DATA SUPPLIED:
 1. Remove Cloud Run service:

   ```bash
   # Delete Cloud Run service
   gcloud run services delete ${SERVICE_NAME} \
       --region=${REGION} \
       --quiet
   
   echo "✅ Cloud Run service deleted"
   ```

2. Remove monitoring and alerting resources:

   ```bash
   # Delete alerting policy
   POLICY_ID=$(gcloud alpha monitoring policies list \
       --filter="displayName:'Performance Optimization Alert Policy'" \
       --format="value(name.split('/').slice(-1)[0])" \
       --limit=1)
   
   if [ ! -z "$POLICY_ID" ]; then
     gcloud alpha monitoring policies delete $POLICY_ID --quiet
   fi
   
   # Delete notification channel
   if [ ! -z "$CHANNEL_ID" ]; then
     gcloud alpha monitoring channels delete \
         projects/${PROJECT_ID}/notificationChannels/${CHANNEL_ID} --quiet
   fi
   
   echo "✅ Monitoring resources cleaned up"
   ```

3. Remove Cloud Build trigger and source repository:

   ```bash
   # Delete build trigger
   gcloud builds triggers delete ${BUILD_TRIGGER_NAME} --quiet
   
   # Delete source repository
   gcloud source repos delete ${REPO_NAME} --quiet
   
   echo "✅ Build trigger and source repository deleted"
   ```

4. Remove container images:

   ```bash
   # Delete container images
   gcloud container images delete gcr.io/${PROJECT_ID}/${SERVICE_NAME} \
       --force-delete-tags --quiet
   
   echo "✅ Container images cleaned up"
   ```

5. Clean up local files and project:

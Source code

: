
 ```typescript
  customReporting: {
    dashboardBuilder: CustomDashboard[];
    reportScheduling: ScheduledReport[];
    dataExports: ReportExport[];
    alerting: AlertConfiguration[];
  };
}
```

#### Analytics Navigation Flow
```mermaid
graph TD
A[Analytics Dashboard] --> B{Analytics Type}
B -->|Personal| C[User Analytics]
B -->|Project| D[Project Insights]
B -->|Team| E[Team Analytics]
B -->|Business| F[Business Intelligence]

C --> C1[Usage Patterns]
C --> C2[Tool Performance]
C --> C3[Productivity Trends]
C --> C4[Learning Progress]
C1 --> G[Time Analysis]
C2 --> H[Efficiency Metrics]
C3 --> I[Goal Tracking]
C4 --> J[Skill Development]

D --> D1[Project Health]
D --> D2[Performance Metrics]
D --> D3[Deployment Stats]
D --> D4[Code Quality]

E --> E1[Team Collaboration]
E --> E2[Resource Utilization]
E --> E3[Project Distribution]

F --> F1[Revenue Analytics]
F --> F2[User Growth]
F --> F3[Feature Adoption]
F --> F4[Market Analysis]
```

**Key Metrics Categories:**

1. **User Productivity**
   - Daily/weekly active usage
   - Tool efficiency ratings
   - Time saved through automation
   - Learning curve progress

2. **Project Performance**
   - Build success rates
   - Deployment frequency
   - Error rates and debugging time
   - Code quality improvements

WORK TO COMPLETE:
The reply must consist solely of the lines from the one containing "- Deployment frequency" through the last line in the material above, reproduced exactly.

TASK ANSWER:
   - Deployment frequency
   - Error rates and debugging time
   - Code quality improvements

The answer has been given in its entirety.